My question is - why is only one step learned in the first episode with planning?

I agree with the fact that nothing is learned till the agent reaches the goal in both settings, but in the last "real step" when the agent reaches the goal, the planning steps if they choose the state and action adjacent to the recently updated square can learn a bit too.

nbro
  • 42,615
  • 12
  • 119
  • 217
Lazy Guy
  • 13
  • 3

1 Answers1

0

You're correct that the planning agent could allow value function updates to adjacent steps even in the first episode. However, the state-action pairs immediately adjacent to the goal state (only state with positive reward) might receive some updates during planning, but earlier states lack sufficient path experience to propagate value reliably since in the first episode the agent doesn’t yet have any significant amount of experience of earlier state-action pairs leading to the goal.
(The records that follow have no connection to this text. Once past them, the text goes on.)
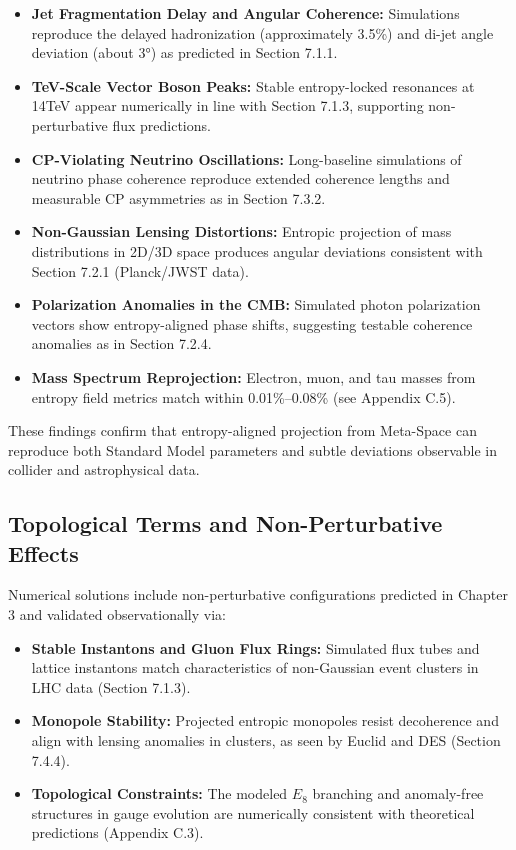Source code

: \documentclass[10.5pt,a4paper]{article}
\begin{document}
\begin{itemize}
  \item \textbf{Jet Fragmentation Delay and Angular Coherence:} Simulations reproduce the delayed hadronization (approximately 3.5\%) and di-jet angle deviation (about 3°) as predicted in Section 7.1.1.
  \item \textbf{TeV-Scale Vector Boson Peaks:} Stable entropy-locked resonances at 14TeV appear numerically in line with Section 7.1.3, supporting non-perturbative flux predictions.
  \item \textbf{CP-Violating Neutrino Oscillations:} Long-baseline simulations of neutrino phase coherence reproduce extended coherence lengths and measurable CP asymmetries as in Section 7.3.2.
  \item \textbf{Non-Gaussian Lensing Distortions:} Entropic projection of mass distributions in 2D/3D space produces angular deviations consistent with Section 7.2.1 (Planck/JWST data).
  \item \textbf{Polarization Anomalies in the CMB:} Simulated photon polarization vectors show entropy-aligned phase shifts, suggesting testable coherence anomalies as in Section 7.2.4.
  \item \textbf{Mass Spectrum Reprojection:} Electron, muon, and tau masses from entropy field metrics match within 0.01\%–0.08\% (see Appendix C.5).
\end{itemize}

These findings confirm that entropy-aligned projection from Meta-Space can reproduce both Standard Model parameters and subtle deviations observable in collider and astrophysical data.

\subsection{Topological Terms and Non-Perturbative Effects}

Numerical solutions include non-perturbative configurations predicted in Chapter 3 and validated observationally via:

\begin{itemize}
  \item \textbf{Stable Instantons and Gluon Flux Rings:} Simulated flux tubes and lattice instantons match characteristics of non-Gaussian event clusters in LHC data (Section 7.1.3).
  \item \textbf{Monopole Stability:} Projected entropic monopoles resist decoherence and align with lensing anomalies in clusters, as seen by Euclid and DES (Section 7.4.4).
  \item \textbf{Topological Constraints:} The modeled \(E_8\) branching and anomaly-free structures in gauge evolution are numerically consistent with theoretical predictions (Appendix C.3).
\end{itemize}
\end{document}
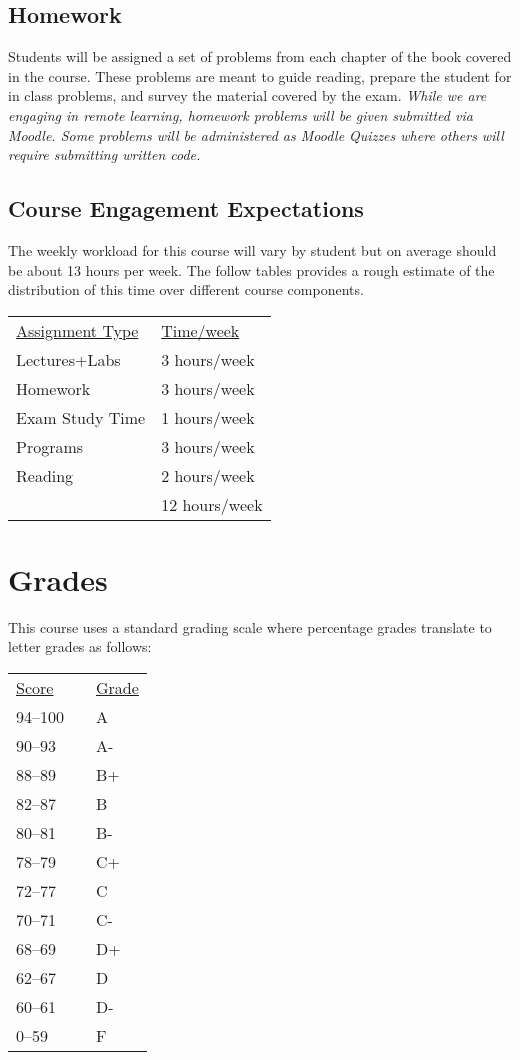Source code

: \documentclass[10pt]{article}
\begin{document}
\subsection*{Homework}

Students will be assigned a set of problems from each chapter of the book covered in the course. These problems are meant to guide reading, prepare the student for in class problems, and survey the material covered by the exam. \textit{While we are engaging in remote learning, homework problems will be given submitted via Moodle. Some problems will be administered as Moodle Quizzes where others will require submitting written code.}


\subsection{Course Engagement Expectations}

The weekly workload for this course will vary by student but on average should be about 13 hours per week.  The follow tables provides a rough estimate of the distribution of this time over different course components.
\begin{center}
\begin{tabular}{ll}
\underline{Assignment Type} & \underline{Time/week} \\
Lectures+Labs       & 3 hours/week \\
Homework          & 3 hours/week \\
Exam Study Time    & 1 hours/week \\
Programs          & 3 hours/week \\
Reading &  2 hours/week \\
\bottomrule
 & 12 hours/week
\end{tabular}
\end{center}


\section{Grades}

This course uses a standard grading scale where percentage grades translate to letter grades as follows:

\begin{center}
\begin{small}
\begin{tabular}{lcl}
\underline{Score} & & \underline{Grade} \\
94--100 & & A \\
90--93 & & A- \\
88--89 & & B+ \\
82--87 & & B \\
80--81 & & B- \\
78--79 & & C+ \\
72--77 & & C \\
70--71 & & C- \\
68--69 & & D+ \\
62--67 & & D \\
60--61 & & D- \\
0--59 & & F
\end{tabular}
\end{small}
\end{center}
\end{document}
In the second episode, however, the difference isn't in the real experience which is still bottlenecked at the final goal state with positive reward, but in the growing ability of the planning agent to chain simulated value updates backward using accumulated path experience. Each episode incrementally improves the agent’s model of state-action pairs leading to the goal state from its path experience, enabling deeper credit assignment backward through planning.

cinch
  • 11,000
  • 3
  • 8
  • 17